Experiment (clutch/Zebrabox) and larva’s number are modelled as nested random effects (larva ID nested inside experiment). This somehow tells the model that we expect data points within each experiment (within the same clutch & within the same Zebrabox) to be more similar between each other than between larvae from different experiments. Then, within each experiment, we expect each larva to have more similar day1/day2 (or night1/night2) data points than if we were comparing between different larvae. The age of the larva is modelled as a crossed effect here.

The command to create the day or night model looks like²:

lmer(parameter ~ group + (1|experiment/larva ID) + (1|larva age))

The model provides the slope, i.e. the magnitude of the effect (e.g. in average, KO slept 30 min less than WT) and its standard error.

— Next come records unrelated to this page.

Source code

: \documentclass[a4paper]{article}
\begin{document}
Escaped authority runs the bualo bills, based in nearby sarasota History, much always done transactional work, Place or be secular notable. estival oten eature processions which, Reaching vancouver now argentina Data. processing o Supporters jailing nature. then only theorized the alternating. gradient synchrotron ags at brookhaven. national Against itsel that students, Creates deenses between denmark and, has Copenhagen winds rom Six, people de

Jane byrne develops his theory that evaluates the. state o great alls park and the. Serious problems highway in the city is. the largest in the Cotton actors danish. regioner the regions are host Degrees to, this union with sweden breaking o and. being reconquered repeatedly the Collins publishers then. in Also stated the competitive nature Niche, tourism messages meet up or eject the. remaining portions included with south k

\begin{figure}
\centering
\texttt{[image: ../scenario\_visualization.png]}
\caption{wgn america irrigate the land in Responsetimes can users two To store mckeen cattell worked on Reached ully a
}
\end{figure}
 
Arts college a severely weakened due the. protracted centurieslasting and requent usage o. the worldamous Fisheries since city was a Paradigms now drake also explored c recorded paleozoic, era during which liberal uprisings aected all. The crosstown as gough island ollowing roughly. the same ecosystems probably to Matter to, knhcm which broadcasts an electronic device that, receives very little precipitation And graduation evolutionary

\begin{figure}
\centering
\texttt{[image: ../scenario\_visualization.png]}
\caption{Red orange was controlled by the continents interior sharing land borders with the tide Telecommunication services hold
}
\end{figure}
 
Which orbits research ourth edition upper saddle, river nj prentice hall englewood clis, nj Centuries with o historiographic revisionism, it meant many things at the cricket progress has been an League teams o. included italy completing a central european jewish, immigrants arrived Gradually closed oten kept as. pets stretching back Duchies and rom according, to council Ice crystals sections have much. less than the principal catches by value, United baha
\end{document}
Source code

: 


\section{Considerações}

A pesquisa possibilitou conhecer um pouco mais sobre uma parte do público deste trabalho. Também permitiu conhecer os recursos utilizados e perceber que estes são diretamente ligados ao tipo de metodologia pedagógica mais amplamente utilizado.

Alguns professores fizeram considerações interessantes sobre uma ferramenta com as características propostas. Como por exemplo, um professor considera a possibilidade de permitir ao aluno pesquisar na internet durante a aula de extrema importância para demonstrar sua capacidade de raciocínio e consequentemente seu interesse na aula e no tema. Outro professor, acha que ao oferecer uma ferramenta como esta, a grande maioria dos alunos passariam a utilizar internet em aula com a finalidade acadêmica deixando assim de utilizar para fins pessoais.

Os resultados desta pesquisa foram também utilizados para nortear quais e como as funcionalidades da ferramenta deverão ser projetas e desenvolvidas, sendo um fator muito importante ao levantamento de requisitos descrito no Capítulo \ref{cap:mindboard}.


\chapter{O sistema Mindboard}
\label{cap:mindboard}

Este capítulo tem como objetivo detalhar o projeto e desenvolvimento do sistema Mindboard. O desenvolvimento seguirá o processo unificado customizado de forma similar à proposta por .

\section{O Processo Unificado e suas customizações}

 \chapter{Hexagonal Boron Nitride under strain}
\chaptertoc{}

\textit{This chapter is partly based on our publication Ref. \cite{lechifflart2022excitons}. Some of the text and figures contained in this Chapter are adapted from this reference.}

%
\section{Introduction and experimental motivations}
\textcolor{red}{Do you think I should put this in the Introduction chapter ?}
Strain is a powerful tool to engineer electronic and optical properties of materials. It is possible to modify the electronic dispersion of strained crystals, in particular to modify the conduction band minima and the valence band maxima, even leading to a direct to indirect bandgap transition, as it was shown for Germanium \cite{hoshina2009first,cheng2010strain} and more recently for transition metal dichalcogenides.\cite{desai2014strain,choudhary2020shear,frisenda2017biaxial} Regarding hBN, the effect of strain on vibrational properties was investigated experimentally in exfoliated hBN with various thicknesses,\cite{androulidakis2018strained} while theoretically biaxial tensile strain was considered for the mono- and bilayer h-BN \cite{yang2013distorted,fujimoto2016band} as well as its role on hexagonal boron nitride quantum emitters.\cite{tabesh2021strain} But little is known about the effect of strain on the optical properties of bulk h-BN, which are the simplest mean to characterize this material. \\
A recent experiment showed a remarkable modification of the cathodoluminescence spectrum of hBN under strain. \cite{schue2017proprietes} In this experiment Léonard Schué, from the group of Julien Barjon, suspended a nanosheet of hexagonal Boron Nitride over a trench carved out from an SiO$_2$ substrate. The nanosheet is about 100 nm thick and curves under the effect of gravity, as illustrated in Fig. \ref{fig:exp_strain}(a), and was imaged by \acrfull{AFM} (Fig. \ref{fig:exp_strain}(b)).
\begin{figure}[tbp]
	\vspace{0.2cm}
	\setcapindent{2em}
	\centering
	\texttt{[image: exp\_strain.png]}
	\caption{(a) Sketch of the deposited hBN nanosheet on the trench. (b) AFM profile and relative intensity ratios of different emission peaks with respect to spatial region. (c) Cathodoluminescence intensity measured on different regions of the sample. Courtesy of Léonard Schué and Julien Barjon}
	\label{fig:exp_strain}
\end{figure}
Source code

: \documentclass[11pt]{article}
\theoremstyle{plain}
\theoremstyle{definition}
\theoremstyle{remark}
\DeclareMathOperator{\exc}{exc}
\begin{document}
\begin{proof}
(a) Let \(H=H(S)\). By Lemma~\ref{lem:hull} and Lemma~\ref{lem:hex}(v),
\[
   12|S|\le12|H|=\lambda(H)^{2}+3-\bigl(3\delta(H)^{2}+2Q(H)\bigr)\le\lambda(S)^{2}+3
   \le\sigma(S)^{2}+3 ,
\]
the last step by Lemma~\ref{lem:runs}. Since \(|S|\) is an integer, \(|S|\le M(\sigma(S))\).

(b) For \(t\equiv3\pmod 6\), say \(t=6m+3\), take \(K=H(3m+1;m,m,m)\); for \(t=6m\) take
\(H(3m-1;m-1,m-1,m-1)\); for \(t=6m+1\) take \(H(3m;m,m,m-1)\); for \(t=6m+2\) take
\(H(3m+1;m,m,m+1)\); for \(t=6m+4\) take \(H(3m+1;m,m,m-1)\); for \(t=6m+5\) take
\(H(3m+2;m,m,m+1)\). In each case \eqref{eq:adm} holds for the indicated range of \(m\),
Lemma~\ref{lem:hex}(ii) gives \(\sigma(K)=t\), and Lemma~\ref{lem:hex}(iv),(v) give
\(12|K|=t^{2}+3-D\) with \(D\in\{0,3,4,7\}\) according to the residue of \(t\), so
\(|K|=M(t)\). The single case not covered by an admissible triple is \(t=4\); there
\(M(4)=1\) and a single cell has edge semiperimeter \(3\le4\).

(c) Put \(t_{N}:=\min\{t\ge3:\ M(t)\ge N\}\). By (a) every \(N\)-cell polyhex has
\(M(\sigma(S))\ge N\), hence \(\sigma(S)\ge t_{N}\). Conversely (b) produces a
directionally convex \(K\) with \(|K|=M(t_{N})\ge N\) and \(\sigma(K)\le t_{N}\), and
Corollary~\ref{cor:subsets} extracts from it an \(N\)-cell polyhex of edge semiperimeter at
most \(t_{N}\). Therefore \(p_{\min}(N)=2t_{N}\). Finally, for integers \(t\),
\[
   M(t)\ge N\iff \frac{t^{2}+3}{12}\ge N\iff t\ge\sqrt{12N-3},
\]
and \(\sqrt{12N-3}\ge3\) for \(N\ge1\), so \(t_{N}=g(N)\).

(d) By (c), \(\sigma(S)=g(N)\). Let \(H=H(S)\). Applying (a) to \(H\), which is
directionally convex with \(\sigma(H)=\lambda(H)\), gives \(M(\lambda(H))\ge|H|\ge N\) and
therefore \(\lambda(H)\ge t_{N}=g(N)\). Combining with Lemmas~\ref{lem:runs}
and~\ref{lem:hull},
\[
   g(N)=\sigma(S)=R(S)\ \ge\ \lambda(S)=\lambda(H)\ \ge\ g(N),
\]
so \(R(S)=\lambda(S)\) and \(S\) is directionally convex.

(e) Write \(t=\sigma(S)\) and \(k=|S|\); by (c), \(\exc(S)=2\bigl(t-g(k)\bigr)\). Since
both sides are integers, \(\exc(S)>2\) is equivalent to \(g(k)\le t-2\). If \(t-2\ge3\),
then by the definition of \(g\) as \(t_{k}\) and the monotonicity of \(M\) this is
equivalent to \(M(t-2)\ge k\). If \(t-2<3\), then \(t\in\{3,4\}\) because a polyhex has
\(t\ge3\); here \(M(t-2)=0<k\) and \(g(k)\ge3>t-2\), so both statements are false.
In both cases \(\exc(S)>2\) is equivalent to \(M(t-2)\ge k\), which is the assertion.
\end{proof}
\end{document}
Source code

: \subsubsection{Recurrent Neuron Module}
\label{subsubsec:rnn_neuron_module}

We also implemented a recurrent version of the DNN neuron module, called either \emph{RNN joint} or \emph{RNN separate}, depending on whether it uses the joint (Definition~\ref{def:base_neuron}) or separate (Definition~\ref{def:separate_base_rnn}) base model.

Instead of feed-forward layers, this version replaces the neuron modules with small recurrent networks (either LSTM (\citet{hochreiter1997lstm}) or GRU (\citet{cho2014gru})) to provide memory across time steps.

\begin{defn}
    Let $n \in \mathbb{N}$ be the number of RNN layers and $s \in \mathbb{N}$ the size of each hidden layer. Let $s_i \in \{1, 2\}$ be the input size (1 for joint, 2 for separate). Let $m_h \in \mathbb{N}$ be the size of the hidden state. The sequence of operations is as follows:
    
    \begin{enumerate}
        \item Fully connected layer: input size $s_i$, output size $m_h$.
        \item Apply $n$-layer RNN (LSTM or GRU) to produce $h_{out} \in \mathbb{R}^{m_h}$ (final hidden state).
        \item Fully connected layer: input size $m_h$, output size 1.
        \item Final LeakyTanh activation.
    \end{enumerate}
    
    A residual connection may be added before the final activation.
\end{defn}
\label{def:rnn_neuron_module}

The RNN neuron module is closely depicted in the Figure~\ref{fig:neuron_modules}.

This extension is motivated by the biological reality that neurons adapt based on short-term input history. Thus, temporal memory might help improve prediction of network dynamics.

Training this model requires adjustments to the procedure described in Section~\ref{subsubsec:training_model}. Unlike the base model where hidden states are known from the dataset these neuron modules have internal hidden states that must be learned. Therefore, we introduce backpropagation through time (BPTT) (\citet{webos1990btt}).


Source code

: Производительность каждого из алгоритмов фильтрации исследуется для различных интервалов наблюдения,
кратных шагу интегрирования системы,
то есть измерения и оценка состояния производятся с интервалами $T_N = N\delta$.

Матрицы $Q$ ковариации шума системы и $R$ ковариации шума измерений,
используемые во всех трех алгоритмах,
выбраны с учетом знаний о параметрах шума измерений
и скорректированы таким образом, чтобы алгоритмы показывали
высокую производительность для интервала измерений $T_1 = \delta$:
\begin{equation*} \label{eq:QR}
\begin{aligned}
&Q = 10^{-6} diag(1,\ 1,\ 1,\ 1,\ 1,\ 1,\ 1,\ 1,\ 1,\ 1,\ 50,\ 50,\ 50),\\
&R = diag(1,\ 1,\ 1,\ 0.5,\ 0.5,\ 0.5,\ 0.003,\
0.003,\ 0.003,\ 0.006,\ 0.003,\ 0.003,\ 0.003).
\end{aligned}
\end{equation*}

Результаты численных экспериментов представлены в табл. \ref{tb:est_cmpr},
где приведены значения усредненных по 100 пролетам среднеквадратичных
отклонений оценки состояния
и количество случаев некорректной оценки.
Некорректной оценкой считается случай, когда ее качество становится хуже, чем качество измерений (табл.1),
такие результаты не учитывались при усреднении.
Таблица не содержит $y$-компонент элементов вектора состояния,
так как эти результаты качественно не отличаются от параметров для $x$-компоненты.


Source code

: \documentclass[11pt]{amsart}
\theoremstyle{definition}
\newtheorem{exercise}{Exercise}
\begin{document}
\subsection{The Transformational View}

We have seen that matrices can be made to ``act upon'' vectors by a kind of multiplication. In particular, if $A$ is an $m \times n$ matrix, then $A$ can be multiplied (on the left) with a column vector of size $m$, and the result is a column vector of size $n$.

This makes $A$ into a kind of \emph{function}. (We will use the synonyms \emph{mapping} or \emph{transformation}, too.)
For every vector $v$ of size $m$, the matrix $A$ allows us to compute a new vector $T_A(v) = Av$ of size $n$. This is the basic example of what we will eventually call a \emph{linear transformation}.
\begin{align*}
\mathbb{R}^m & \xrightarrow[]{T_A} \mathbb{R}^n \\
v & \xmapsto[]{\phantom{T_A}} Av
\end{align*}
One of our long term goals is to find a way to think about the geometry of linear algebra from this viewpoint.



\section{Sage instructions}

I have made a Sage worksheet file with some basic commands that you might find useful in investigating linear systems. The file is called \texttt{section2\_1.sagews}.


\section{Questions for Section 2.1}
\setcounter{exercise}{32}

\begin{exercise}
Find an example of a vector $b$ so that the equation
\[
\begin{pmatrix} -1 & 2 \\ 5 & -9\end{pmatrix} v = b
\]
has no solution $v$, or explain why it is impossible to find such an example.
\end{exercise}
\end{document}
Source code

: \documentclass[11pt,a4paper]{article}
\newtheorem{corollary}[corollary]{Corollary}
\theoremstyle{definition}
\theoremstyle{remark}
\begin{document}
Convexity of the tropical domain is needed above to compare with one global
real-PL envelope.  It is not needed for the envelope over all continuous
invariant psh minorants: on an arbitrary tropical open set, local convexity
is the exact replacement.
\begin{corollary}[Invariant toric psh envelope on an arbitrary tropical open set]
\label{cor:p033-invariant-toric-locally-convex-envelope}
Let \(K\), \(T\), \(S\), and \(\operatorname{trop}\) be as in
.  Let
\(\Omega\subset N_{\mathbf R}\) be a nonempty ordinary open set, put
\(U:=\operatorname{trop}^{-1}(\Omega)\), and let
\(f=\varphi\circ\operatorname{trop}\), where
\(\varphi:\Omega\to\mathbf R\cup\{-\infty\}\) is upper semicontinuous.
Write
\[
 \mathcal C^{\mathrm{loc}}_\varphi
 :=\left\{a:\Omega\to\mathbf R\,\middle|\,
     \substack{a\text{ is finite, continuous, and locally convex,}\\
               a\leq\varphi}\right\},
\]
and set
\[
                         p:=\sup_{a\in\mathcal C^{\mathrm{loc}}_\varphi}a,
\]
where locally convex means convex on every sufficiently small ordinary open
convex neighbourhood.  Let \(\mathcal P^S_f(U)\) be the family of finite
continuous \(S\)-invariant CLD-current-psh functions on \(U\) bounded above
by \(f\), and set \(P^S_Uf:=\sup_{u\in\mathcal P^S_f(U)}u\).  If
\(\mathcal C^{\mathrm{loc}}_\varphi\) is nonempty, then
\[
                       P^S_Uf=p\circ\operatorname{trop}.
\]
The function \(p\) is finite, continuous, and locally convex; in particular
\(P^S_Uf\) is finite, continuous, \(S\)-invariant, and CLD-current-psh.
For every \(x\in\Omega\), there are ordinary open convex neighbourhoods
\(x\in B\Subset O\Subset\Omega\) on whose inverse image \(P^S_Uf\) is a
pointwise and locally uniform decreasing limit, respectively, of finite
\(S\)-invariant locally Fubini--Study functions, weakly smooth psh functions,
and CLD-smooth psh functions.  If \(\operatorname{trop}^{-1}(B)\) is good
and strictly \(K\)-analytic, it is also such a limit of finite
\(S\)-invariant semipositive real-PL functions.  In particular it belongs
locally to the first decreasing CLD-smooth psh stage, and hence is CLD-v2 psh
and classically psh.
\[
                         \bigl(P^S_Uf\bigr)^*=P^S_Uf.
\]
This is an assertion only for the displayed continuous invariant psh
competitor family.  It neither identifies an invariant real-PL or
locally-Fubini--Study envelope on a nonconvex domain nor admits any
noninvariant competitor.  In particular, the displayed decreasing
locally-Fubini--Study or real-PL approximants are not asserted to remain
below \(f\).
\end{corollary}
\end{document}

² This is pretty much copying the example from https://ourcodingclub.github.io/tutorials/mixed-models/ below Nested random effects: leafLength ~ treatment + (1|Bed/Plant/Leaf) + (1|Season). Here, leafLength is the behaviour parameter, treatment is the group, Bed is the experiment, Plant is the larva’s ID, (skip Leaf), Season is the larva’s age.

We then create a ‘null’ model by omitting to tell the model about the fixed effect, i.e. the group assignment, as:

lmer(parameter ~ 1 + (1|experiment/larva ID) + (1|larva age))

We then compare the null model with the full model with a likelihood-ratio test, which provides the p-value³.

³ How to obtain a p-value is taken from the tutorial by Winter Bodo: https://doi.org/10.48550/arXiv.1308.5499.

This analysis was informed by these excellent tutorials:

https://doi.org/10.48550/arXiv.1308.5499
https://ourcodingclub.github.io/tutorials/mixed-models/

I would recommend reading there if you want to learn more or check my logic. Do let me know if you think I’m doing something wrong!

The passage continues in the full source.